What about sexual dysfunction? Jacobsen et al find that patients have slightly (but statistically significantly) less sexual dysfunction on vortioxetine than on escitalopram. But the study was done by Takeda, and the difference is so slight (a change of 8.8 points on a 60 point scale, vs. a change of 6.6 points) that it’s hard to take it very seriously.
What about cognition? I was sure this was fake, but it seems to have more evidence behind it than anything else. Carlat Report (paywalled) thinks it might be legit, based on a series of (Takeda-sponsored) studies of performance on the Digit Symbol Substitution Test. People on vortioxetine consistently did better on this test than people on placebo or duloxetine. And it wasn’t just that being not-depressed helps you try harder; they did some complicated statistics and found that vortioxetine’s test-score-improving effect was independent of its antidepressant effect (and seems to work at lower doses). What’s the catch? The improvement was pretty minimal, and only shows up on this one test – various other cognitive tests are unaffected. So it’s probably doing something measurable, but it’s not going to give you a leg up on the SAT. The FDA seriously considered approving it as indicated for helping cognition, but eventually decided against it on the grounds that if they approved it, people would think it was useful in real life, whereas all we know is that it’s useful on this one kind of hokey test. Still, that’s one hokey test more than vilazodone was ever able to show for itself.

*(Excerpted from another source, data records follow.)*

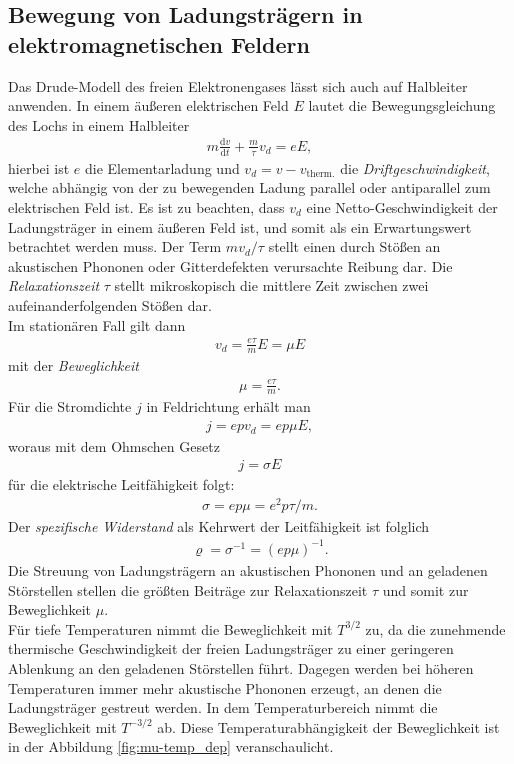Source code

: \documentclass[a4paper,12pt]{article}
\begin{document}
\subsection{Bewegung von Ladungsträgern in elektromagnetischen Feldern}
Das Drude-Modell des freien Elektronengases lässt sich auch auf Halbleiter anwenden. In einem äußeren elektrischen Feld $E$ lautet die Bewegungsgleichung des Lochs in einem Halbleiter
\begin{align}
m\frac{\mathrm{d}v}{\mathrm{d}t}+\frac{m}{\tau}v_d=eE,
\end{align}
hierbei ist $e$ die Elementarladung und $v_d=v-v_\text{therm.}$ die \emph{Driftgeschwindigkeit}, welche abhängig von der zu bewegenden Ladung parallel oder antiparallel zum elektrischen Feld ist.
Es ist zu beachten, dass $v_d$ eine Netto-Geschwindigkeit der Ladungsträger in einem äußeren Feld ist, und somit als ein Erwartungswert betrachtet werden muss.
Der Term $mv_d/\tau$ stellt einen durch Stößen an akustischen Phononen oder Gitterdefekten verursachte Reibung dar. Die \emph{Relaxationszeit} $\tau$ stellt mikroskopisch die mittlere Zeit zwischen zwei aufeinanderfolgenden Stößen dar.\\
Im stationären Fall gilt dann
\begin{align}
v_d=\frac{e\tau}{m}E=\mu E
\end{align}
mit der \emph{Beweglichkeit}
\begin{align}
\mu=\frac{e\tau}{m}.
\end{align}
Für die Stromdichte $j$ in Feldrichtung erhält man
\begin{align}
j=epv_d=ep\mu E,
\end{align}
woraus mit dem Ohmschen Gesetz
\begin{align}
j=\sigma E
\end{align}
für die elektrische Leitfähigkeit folgt:
\begin{align}
\sigma=ep\mu=e^2p\tau/m.
\end{align}
Der \emph{spezifische Widerstand} als Kehrwert der Leitfähigkeit ist folglich
\begin{align}
\varrho=\sigma^{-1}=(ep\mu)^{-1}.
\end{align}
Die Streuung von Ladungsträgern an akustischen Phononen und an geladenen Störstellen stellen die größten Beiträge zur Relaxationszeit $\tau$ und somit   zur Beweglichkeit $\mu$.\\
Für tiefe Temperaturen nimmt die Beweglichkeit mit $T^{3/2}$ zu, da die zunehmende thermische Geschwindigkeit der freien Ladungsträger zu einer geringeren Ablenkung an den geladenen Störstellen führt. Dagegen werden bei höheren Temperaturen immer mehr akustische Phononen erzeugt, an denen die Ladungsträger gestreut werden. In dem Temperaturbereich nimmt die Beweglichkeit mit $T^{-3/2}$ ab. Diese Temperaturabhängigkeit der Beweglichkeit ist in der Abbildung \ref{fig:mu-temp_dep} veranschaulicht.
\end{document}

In summary, vortioxetine probably treats depression about as well as any other antidepressant, but makes you slightly more nauseous, may (if you really trust pharma company studies) give you slightly fewer sexual side effects, and may improve your performance on the Digit Symbol Substitution Test. It also costs $375 a month (Lexapro still costs $7). If you want to pay $368 extra to be a little more nauseous and substitute digits for symbols a little faster, this is definitely the drug for you.
In conclusion, big pharma spent about ten years seeing if combining 5-HT1A partial agonism with SSRI antidepressants led to any benefits. In the end, it didn’t, unless you count benefits to big pharma’s bottom line.
I’m a little baffled, because pharma companies generally don’t waste money researching drugs unless they have very good theoretical reasons to think they’ll work. But I can’t make heads or tails of the theoretical case for 5-HT1A partial agonists for depression.
For one thing, there’s a pretty strong argument that buspirone exerts its effects via dopamine rather than serotonin – a case that it seems like nobody, including the pharma companies, is even slightly aware of. If this were true, the whole project would have been doomed from the beginning. What happened here?
For another, I still don’t get the supposed model for how buspirone even could exert its effects through 5-HT1A. Does it increase or decrease serotonergic transmission? Does it desensitize presynaptic autoreceptors the same way SSRIs do, or do something else? I can’t figure out a combination of answers to this question that are consistent with each other and with the known effects of these drugs. Is there one?
For another, the case seems to have been premised on the idea that buspirone (a presynaptic 5-HT1A agonist) would work the same as pindolol (a presynaptic 5-HT1A antagonist), even after studies showed that it didn’t. And then it combined that with an assumption that it was better to spend hundreds of millions of dollars discovering a drug that combined SSRI and buspirone-like effects, rather than just giving someone a pill of SSRI powder mixed with buspirone powder. Why?
I would be grateful if some friendly pharmacologist reading this were to comment with their take on these questions. This is supposed to be my area of expertise, and I have to admit I am stumped.